К тому времени, как Фергусон спустился в тот день в середине февраля с рукописью, он прожил в Париже уже четыре месяца, и они с Вивиан Шрайбер стали друзьями, добрыми друзьями и, быть может (иногда думал Фергусон), даже чуточку влюбленными друг в дружку, ну или, по крайней мере, он был влюблен в нее, а она всякий раз выказывала ему исключительно теплейшую, самую что ни есть заговорщицкую нежность, и когда он постучался в дверь ее кабинета перед их встречей в половине третьего, не стал дожидаться, когда она пригласит его войти, поскольку теперь им это больше незачем, – нужно было лишь постучать в дверь, чтобы дать ей понять, что он пришел, а затем войти, и вот он вошел и увидел, что она сидит на своем обычном месте в черном кожаном кресле, надев очки для чтения, а между вторым и третьим пальцами ее левой руки зажата горящая «Мальборо» (прожив во Франции двадцать один год, она все так же курила американские сигареты), а в правой руке – экземпляр «Гамлета» в бумажной обложке, текст раскрыт где-то на середине книги, и, как обычно, портрет его самого на стене сразу же за ее затылком, «Арчи», фотография, сделанная его матерью больше десяти лет назад, которая, как он внезапно понял, должна быть на обложке его книги, если кто-либо когда-нибудь пожелает ее напечатать (удачи!), и когда Вивиан оторвалась от книги и улыбнулась Фергусону, тот прошел к ней по комнате, не произнося ни слова, и возложил рукопись к ее ногам.

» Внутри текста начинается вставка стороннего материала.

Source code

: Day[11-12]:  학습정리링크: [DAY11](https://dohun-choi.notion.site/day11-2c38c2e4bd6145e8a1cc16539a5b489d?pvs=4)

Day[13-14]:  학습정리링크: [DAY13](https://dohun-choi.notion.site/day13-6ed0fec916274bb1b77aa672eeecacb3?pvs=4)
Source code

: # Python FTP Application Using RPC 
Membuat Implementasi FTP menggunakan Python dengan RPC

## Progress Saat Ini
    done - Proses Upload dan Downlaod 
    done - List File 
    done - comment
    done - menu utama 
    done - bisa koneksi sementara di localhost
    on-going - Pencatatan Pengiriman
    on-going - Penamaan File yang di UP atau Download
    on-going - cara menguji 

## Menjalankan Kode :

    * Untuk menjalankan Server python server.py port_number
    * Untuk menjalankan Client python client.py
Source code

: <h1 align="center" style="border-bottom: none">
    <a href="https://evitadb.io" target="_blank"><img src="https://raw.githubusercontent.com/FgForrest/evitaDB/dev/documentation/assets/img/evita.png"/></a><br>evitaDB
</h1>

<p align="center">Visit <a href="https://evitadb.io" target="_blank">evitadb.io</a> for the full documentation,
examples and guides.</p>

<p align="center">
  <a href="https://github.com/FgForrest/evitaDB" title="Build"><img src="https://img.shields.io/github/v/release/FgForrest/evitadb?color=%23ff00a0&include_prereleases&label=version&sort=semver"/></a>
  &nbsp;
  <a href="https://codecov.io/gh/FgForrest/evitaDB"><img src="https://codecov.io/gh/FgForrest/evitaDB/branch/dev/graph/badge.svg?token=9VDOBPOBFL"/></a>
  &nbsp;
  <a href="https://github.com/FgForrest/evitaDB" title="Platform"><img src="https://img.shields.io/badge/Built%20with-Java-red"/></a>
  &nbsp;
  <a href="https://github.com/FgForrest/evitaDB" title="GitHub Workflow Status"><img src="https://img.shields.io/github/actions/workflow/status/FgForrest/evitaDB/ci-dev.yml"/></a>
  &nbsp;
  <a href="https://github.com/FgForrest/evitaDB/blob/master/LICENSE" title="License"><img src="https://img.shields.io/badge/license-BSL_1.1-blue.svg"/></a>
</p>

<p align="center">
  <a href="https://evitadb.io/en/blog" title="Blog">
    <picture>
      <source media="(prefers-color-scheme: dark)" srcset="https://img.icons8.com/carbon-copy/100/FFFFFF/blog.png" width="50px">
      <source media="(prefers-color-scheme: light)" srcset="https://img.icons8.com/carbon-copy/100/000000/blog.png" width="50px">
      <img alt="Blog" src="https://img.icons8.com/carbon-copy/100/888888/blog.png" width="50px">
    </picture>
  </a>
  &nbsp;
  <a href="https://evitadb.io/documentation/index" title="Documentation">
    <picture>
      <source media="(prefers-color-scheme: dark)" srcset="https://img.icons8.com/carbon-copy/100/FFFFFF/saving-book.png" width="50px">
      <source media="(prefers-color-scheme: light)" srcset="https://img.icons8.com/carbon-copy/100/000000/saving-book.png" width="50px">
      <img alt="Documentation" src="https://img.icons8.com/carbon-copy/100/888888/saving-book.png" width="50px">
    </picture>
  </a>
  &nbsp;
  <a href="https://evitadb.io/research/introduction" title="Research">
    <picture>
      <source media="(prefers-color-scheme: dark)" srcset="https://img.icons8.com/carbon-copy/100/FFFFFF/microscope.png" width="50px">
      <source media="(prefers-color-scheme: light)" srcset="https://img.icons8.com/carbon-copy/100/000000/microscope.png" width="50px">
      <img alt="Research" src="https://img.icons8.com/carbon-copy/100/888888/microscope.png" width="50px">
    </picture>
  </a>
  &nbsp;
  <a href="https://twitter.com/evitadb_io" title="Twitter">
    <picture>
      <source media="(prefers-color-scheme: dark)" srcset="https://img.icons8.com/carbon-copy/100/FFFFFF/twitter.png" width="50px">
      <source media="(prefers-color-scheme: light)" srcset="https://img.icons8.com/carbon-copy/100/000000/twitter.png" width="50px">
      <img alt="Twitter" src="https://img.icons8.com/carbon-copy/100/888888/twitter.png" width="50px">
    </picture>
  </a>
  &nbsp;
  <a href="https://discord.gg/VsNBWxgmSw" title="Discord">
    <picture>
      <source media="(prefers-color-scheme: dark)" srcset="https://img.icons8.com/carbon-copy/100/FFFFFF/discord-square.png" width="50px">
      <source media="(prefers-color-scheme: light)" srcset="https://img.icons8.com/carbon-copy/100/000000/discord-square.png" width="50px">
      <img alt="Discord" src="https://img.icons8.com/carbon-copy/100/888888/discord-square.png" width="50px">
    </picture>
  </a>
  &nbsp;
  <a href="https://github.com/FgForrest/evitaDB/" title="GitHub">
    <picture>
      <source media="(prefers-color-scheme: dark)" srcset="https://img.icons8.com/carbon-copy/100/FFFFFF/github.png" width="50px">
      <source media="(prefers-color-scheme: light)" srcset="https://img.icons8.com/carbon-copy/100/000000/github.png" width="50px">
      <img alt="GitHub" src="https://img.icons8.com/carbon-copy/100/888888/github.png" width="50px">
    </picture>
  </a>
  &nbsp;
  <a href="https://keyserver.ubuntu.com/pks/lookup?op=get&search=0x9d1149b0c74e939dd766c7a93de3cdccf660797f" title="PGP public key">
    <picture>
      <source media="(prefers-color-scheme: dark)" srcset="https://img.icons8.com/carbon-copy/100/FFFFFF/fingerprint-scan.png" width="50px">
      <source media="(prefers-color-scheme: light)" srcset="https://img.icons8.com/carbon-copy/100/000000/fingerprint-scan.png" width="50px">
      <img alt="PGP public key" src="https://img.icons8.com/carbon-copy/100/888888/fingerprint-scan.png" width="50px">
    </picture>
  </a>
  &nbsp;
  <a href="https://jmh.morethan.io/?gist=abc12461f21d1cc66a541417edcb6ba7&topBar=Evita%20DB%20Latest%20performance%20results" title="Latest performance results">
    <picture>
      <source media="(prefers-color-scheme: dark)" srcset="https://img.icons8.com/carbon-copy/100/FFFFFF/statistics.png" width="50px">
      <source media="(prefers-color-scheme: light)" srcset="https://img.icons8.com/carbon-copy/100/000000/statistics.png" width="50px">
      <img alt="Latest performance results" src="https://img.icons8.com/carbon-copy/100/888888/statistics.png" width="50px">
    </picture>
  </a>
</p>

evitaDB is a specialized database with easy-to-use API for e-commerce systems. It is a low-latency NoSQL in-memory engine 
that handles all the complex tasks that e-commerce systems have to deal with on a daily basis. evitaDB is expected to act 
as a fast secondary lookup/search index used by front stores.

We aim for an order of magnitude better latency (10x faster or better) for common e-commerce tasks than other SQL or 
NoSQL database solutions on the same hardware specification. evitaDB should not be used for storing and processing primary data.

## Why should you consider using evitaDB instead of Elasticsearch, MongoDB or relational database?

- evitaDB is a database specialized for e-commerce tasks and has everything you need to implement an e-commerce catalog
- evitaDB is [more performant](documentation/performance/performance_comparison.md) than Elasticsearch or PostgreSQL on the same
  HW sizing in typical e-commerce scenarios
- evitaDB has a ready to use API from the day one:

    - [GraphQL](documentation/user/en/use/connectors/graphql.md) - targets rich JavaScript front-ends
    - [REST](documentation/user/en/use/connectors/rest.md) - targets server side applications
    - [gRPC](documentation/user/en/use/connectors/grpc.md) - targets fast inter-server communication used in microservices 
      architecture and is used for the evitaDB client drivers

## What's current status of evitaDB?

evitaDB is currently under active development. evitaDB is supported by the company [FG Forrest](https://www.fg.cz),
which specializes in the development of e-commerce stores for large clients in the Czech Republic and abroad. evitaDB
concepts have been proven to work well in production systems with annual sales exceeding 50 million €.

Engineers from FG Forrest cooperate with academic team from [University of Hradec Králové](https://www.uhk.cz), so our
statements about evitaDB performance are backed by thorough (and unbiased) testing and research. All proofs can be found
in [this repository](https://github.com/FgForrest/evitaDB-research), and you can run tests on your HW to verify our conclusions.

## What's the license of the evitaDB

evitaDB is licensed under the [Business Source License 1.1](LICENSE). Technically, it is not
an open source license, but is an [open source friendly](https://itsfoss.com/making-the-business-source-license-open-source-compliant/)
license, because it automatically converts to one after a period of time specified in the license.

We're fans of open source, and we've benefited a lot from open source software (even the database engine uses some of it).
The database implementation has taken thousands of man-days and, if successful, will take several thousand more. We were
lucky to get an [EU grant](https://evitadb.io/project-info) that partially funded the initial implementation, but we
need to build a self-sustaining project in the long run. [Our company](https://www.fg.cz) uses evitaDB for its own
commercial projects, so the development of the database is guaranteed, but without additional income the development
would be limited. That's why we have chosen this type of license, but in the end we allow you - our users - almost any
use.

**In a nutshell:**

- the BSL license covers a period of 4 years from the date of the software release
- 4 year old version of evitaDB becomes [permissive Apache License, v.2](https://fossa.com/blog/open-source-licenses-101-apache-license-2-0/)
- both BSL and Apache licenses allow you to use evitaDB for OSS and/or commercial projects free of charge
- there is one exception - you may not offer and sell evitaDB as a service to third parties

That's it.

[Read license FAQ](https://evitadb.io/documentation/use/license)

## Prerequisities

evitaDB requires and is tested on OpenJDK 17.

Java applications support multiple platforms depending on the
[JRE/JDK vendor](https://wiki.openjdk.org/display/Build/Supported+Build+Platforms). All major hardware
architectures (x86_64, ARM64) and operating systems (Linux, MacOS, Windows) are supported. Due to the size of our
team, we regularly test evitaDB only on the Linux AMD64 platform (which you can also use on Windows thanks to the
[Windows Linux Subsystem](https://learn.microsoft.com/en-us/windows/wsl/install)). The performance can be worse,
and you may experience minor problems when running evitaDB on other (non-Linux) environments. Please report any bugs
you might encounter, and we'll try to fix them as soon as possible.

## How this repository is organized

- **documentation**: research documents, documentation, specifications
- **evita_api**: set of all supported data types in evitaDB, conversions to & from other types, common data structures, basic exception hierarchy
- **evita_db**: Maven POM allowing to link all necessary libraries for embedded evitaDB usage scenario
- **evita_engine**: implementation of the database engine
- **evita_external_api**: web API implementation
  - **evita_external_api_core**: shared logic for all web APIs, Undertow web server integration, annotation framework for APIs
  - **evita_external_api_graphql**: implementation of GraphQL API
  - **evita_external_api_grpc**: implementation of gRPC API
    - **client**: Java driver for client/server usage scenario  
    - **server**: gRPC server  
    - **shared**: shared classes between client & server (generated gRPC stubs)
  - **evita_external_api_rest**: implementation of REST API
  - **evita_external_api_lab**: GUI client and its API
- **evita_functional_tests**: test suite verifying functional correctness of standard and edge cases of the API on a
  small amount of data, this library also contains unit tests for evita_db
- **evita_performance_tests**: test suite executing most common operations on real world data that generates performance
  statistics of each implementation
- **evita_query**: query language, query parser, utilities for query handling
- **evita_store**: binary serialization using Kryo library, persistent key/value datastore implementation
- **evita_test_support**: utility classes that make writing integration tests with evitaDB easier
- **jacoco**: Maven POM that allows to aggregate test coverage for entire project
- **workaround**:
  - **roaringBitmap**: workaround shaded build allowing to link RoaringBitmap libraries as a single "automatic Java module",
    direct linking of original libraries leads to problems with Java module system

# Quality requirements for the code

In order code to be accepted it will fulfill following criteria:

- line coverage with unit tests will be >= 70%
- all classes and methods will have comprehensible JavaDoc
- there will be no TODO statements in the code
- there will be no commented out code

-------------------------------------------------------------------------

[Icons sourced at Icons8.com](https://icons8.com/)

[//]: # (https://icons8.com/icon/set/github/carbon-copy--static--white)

Все готово? – спросила она.

Все готово, ответил он.

Вот и молодец, Арчи. Браво. И пусть этот день отметит много merdes.

Я хотел спросить, не могли б мы пропустить сегодня «Гамлета», а вы бы заглянули туда. Она короткая. Вряд ли у вас на это уйдет больше двух-трех часов.

Нет, Арчи, мне понадобится гораздо больше времени. Полагаю, тебе же нужен настоящий ответ, да?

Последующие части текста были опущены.